Today was "mowing the lawn day."  I started early, trying to get it done by lunch.  Our "yard" is more than an acre of grass, closer to one and 1/2  acres, maybe more.  Cutting the grass therefore means at least 3+ hours of pushing the mower.  My riding lawn mower needs to be repaired and my other push mower died a sudden death in July, so I just have one mower left.
While doing the side section against the hay field my neighbor, Mr. H., came along on his riding mower to introduce himself.  He has been gracious enough to mow the grass that edges the hay field-technically a section that I should be doing.  Since I am push mowing I am grateful for this help.

After formal introductions we settled in for a nice chat.  He asked how my boys were adjusting to their new school and how did we like living here now.  I found out that he and his extended family have been living and farming here for 60+ years at least.  Mr. H. knew the history of who lived on our farm before we did, when they moved out, etc.  It was a bit like listening to my grandfather share his stories.  I was grateful to learn about what Mr. H. knew, it filled in the gaps of the stories I had heard.
I learned that his wife, Mrs. H., is an avid gardener. That they have 20+ chickens and roosters, some of which will be soon be meeting their demise.  Mrs. H. cans what they harvest from the garden and she also likes to quilt.  I made a mental note to make a visit to see what I could learn from her about quilting.

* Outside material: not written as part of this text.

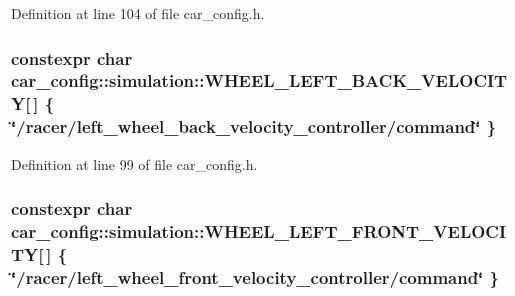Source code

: Definition at line 104 of file car\+\_\+config.\+h.

\subsubsection[{\texorpdfstring{W\+H\+E\+E\+L\+\_\+\+L\+E\+F\+T\+\_\+\+B\+A\+C\+K\+\_\+\+V\+E\+L\+O\+C\+I\+TY}{WHEEL_LEFT_BACK_VELOCITY}}]{\setlength{\rightskip}{0pt plus 5cm}constexpr char car\+\_\+config\+::simulation\+::\+W\+H\+E\+E\+L\+\_\+\+L\+E\+F\+T\+\_\+\+B\+A\+C\+K\+\_\+\+V\+E\+L\+O\+C\+I\+TY\mbox{[}$\,$\mbox{]} \{ \char`\"{}/racer/left\+\_\+wheel\+\_\+back\+\_\+velocity\+\_\+controller/command\char`\"{} \}}\hypertarget{namespacecar__config_1_1simulation_ad5b5204b67d98be9a93418b41f9c5e1e}{}\label{namespacecar__config_1_1simulation_ad5b5204b67d98be9a93418b41f9c5e1e}


Definition at line 99 of file car\+\_\+config.\+h.

\subsubsection[{\texorpdfstring{W\+H\+E\+E\+L\+\_\+\+L\+E\+F\+T\+\_\+\+F\+R\+O\+N\+T\+\_\+\+V\+E\+L\+O\+C\+I\+TY}{WHEEL_LEFT_FRONT_VELOCITY}}]{\setlength{\rightskip}{0pt plus 5cm}constexpr char car\+\_\+config\+::simulation\+::\+W\+H\+E\+E\+L\+\_\+\+L\+E\+F\+T\+\_\+\+F\+R\+O\+N\+T\+\_\+\+V\+E\+L\+O\+C\+I\+TY\mbox{[}$\,$\mbox{]} \{ \char`\"{}/racer/left\+\_\+wheel\+\_\+front\+\_\+velocity\+\_\+controller/command\char`\"{} \}}\hypertarget{namespacecar__config_1_1simulation_a13f0760806f194b285a499947ec01ae3}{}\label{namespacecar__config_1_1simulation_a13f0760806f194b285a499947ec01ae3}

Mr. H. said I will need to plant 3x as much as I intend to harvest due to the raccoon population around here, something I suspected and am already plotting against.  More importantly, I learned about the coyote situation here.  I have not been letting the dogs run free after dark, instead I take them out on their leashes when "nature calls."  My neighbor shared that years ago he and his family lost their black lab and they strongly suspect it was due to coyotes.  Coyotes have even taken down a couple of calves here in the past.  It was enough to prove my theory that daytime is not like dark out in the country.

Mr. and Mrs. H. came over later this afternoon to share some of their bounty from their garden.  Mr. H. brought green peppers, some tomatoes, a small watermelon, jalapenos, and "hot" peppers.  My husband was excited about the hot peppers, he loves spicy food.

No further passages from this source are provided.